## WHAT TO WORK ON
From the first line of the data through the line containing "Можно создать целую", transcribe each line exactly. Pictures do not belong in the copy.

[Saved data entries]
____

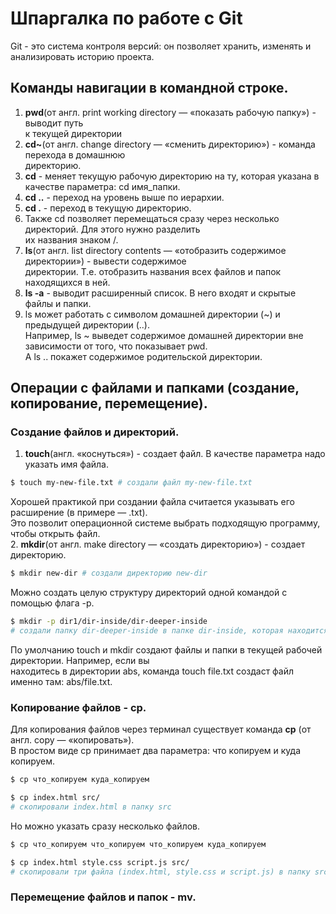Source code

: # Шпаргалка по работе с Git

Git - это система контроля версий: он позволяет хранить, изменять и<br>
анализировать историю проекта.

## Команды навигации в командной строке.

1. **pwd**(от англ. print working directory — «показать рабочую папку») - выводит путь<br>
к текущей директории
2. **cd~**(от англ. change directory — «сменить директорию»)  - команда перехода в домашнюю<br>
директорию.
3. **cd** - меняет текущую рабочую директорию на ту, которая указана в качестве параметра: cd имя_папки.
4. **cd ..** - переход на уровень выше по иерархии.
5. **cd .** - переход в текущую директорию.
6. Также cd позволяет перемещаться сразу через несколько директорий. Для этого нужно разделить<br>
их названия знаком /.
7. **ls**(от англ. list directory contents — «отобразить содержимое директории») - вывести содержимое<br>
директории. Т.е. отобразить названия всех файлов и папок находящихся в ней.
8. **ls -a** - выводит расширенный список. В него входят и скрытые файлы и папки.
9. ls может работать с символом домашней директории (~) и предыдущей директории (..).<br>
Например, ls ~ выведет содержимое домашней директории вне зависимости от того, что показывает pwd.<br>
А ls .. покажет содержимое родительской директории.

## Операции с файлами и папками (создание, копирование, перемещение).

### Создание файлов и директорий.

1. **touch**(англ. «коснуться») - создает файл. В качестве параметра надо указать имя файла.<br>
```bash
$ touch my-new-file.txt # создали файл my-new-file.txt
```
Хорошей практикой при создании файла считается указывать его расширение (в примере — .txt).<br>
Это позволит операционной системе выбрать подходящую программу, чтобы открыть файл.<br> 
2. **mkdir**(от англ. make directory — «создать директорию») - создает директорию.
```bash
$ mkdir new-dir # создали директорию new-dir
```
Можно создать целую структуру директорий одной командой с помощью флага -p.
```bash
$ mkdir -p dir1/dir-inside/dir-deeper-inside
# создали папку dir-deeper-inside в папке dir-inside, которая находится в папке dir1
```
По умолчанию touch и mkdir создают файлы и папки в текущей рабочей директории. Например, если вы<br>
находитесь в директории abs, команда touch file.txt создаст файл именно там: abs/file.txt.

### Копирование файлов - cp.
Для копирования файлов через терминал существует команда **cp** (от англ. copy — «копировать»).<br>
В простом виде cp принимает два параметра: что копируем и куда копируем.
```bash
$ cp что_копируем куда_копируем

$ cp index.html src/
# скопировали index.html в папку src
```
Но можно указать сразу несколько файлов.
```bash
$ cp что_копируем что_копируем что_копируем куда_копируем

$ cp index.html style.css script.js src/
# скопировали три файла (index.html, style.css и script.js) в папку src
```
### Перемещение файлов и папок - mv.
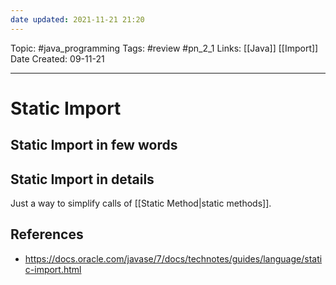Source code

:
 ```yaml
---
date updated: 2021-11-21 21:20
---
```


Topic: #java_programming
Tags: #review #pn_2_1
Links: [[Java]] [[Import]]
Date Created: 09-11-21

---

# Static Import

## Static Import in few words

## Static Import in details

Just a way to simplify calls of [[Static Method|static methods]].

## References

- <https://docs.oracle.com/javase/7/docs/technotes/guides/language/static-import.html>
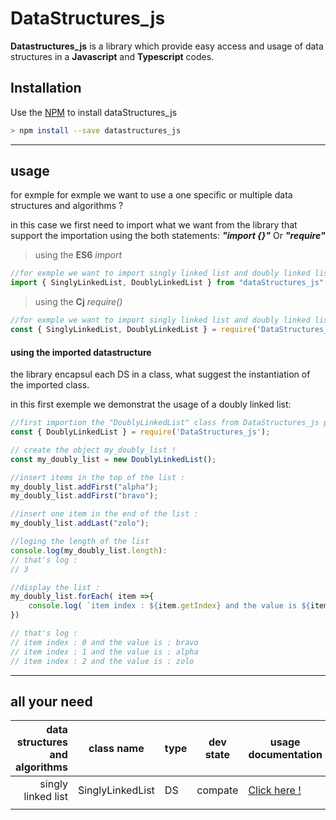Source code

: # DataStructures_js

**Datastructures_js** is a library which provide easy access and usage of data structures in a **Javascript** and **Typescript** codes.

## Installation

Use the [NPM](#) to install dataStructures_js

```bash
> npm install --save datastructures_js
```
___
## usage
for exmple for exmple we want to use a one specific or multiple data structures and algorithms ?

in this case we first need to import what we want from the library that support the importation using the both statements:  __*"import {}"*__  Or __*"require"*__ 
>using the **ES6** _import_

```javascript
//for exmple we want to import singly linked list and doubly linked list !
import { SinglyLinkedList, DoublyLinkedList } from "dataStructures_js"
```
>using the **Cj** _require()_

```javascript
//for exmple we want to import singly linked list and doubly linked list !
const { SinglyLinkedList, DoublyLinkedList } = require('DataStructures_js')
```

#### using the imported datastructure

the library encapsul each DS in a class, what suggest the instantiation of the imported class.
    
in this first exemple we demonstrat the usage of a doubly linked list:

```javascript
//first importion the "DoublyLinkedList" class from DataStructures_js package !
const { DoublyLinkedList } = require('DataStructures_js');

// create the object my_doubly_list !
const my_doubly_list = new DoublyLinkedList();

//insert items in the top of the list :
my_doubly_list.addFirst("alpha");
my_doubly_list.addFirst("bravo");

//insert one item in the end of the list :
my_doubly_list.addLast("zolo");

//loging the length of the list
console.log(my_doubly_list.length):
// that's log :
// 3 

//display the list :
my_doubly_list.forEach( item =>{
    console.log( `item index : ${item.getIndex} and the value is ${item.getData}`)
})

// that's log :
// item index : 0 and the value is : bravo
// item index : 1 and the value is : alpha
// item index : 2 and the value is : zolo
```
___

## all your need

| data structures and algorithms  | class name       | type | dev state | usage documentation            |
|--------------------------------:|------------------|------|-----------|--------------------------------|
| singly linked list              | SinglyLinkedList |  DS  |  compate  | [Click here !](https://#)      |
|                                 |                  |      |           |                                |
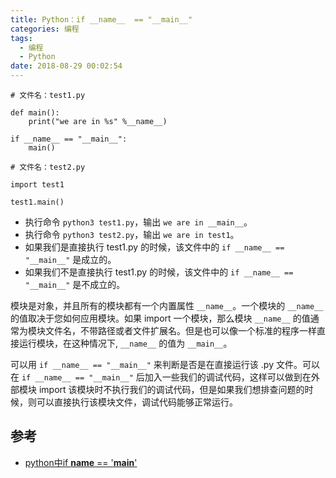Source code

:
 ```yaml
---
title: Python：if __name__  == "__main__"
categories: 编程
tags:
  - 编程
  - Python
date: 2018-08-29 00:02:54
---
```


```
# 文件名：test1.py

def main():
    print("we are in %s" %__name__)

if __name__ == "__main__":
    main()
```

```
# 文件名：test2.py

import test1

test1.main()
```

- 执行命令 `python3 test1.py`，输出 `we are in __main__`。
- 执行命令 `python3 test2.py`，输出 `we are in test1`。
- 如果我们是直接执行 test1.py 的时候，该文件中的 `if __name__ == "__main__"` 是成立的。
- 如果我们不是直接执行 test1.py 的时候，该文件中的 `if __name__ == "__main__"` 是不成立的。

模块是对象，并且所有的模块都有一个内置属性 `__name__`。一个模块的 `__name__` 的值取决于您如何应用模块。如果 import 一个模块，那么模块 `__name__` 的值通常为模块文件名，不带路径或者文件扩展名。但是也可以像一个标准的程序一样直接运行模块，在这种情况下, `__name__` 的值为 `__main__`。

可以用 `if __name__ == "__main__"` 来判断是否是在直接运行该 .py 文件。可以在 `if __name__ == "__main__"` 后加入一些我们的调试代码，这样可以做到在外部模块 import 该模块时不执行我们的调试代码，但是如果我们想排查问题的时候，则可以直接执行该模块文件，调试代码能够正常运行。

## 参考
- [python中if __name__ == '__main__'](https://www.cnblogs.com/kex1n/p/5975575.html)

____

## RESPONSE TO THIS EXERCISE
Source code

: # Шпаргалка по работе с Git

Git - это система контроля версий: он позволяет хранить, изменять и<br>
анализировать историю проекта.

## Команды навигации в командной строке.

1. **pwd**(от англ. print working directory — «показать рабочую папку») - выводит путь<br>
к текущей директории
2. **cd~**(от англ. change directory — «сменить директорию»)  - команда перехода в домашнюю<br>
директорию.
3. **cd** - меняет текущую рабочую директорию на ту, которая указана в качестве параметра: cd имя_папки.
4. **cd ..** - переход на уровень выше по иерархии.
5. **cd .** - переход в текущую директорию.
6. Также cd позволяет перемещаться сразу через несколько директорий. Для этого нужно разделить<br>
их названия знаком /.
7. **ls**(от англ. list directory contents — «отобразить содержимое директории») - вывести содержимое<br>
директории. Т.е. отобразить названия всех файлов и папок находящихся в ней.
8. **ls -a** - выводит расширенный список. В него входят и скрытые файлы и папки.
9. ls может работать с символом домашней директории (~) и предыдущей директории (..).<br>
Например, ls ~ выведет содержимое домашней директории вне зависимости от того, что показывает pwd.<br>
А ls .. покажет содержимое родительской директории.

## Операции с файлами и папками (создание, копирование, перемещение).

### Создание файлов и директорий.

1. **touch**(англ. «коснуться») - создает файл. В качестве параметра надо указать имя файла.<br>
```bash
$ touch my-new-file.txt # создали файл my-new-file.txt
```
Хорошей практикой при создании файла считается указывать его расширение (в примере — .txt).<br>
Это позволит операционной системе выбрать подходящую программу, чтобы открыть файл.<br> 
2. **mkdir**(от англ. make directory — «создать директорию») - создает директорию.
```bash
$ mkdir new-dir # создали директорию new-dir
```
Можно создать целую структуру директорий одной командой с помощью флага -p.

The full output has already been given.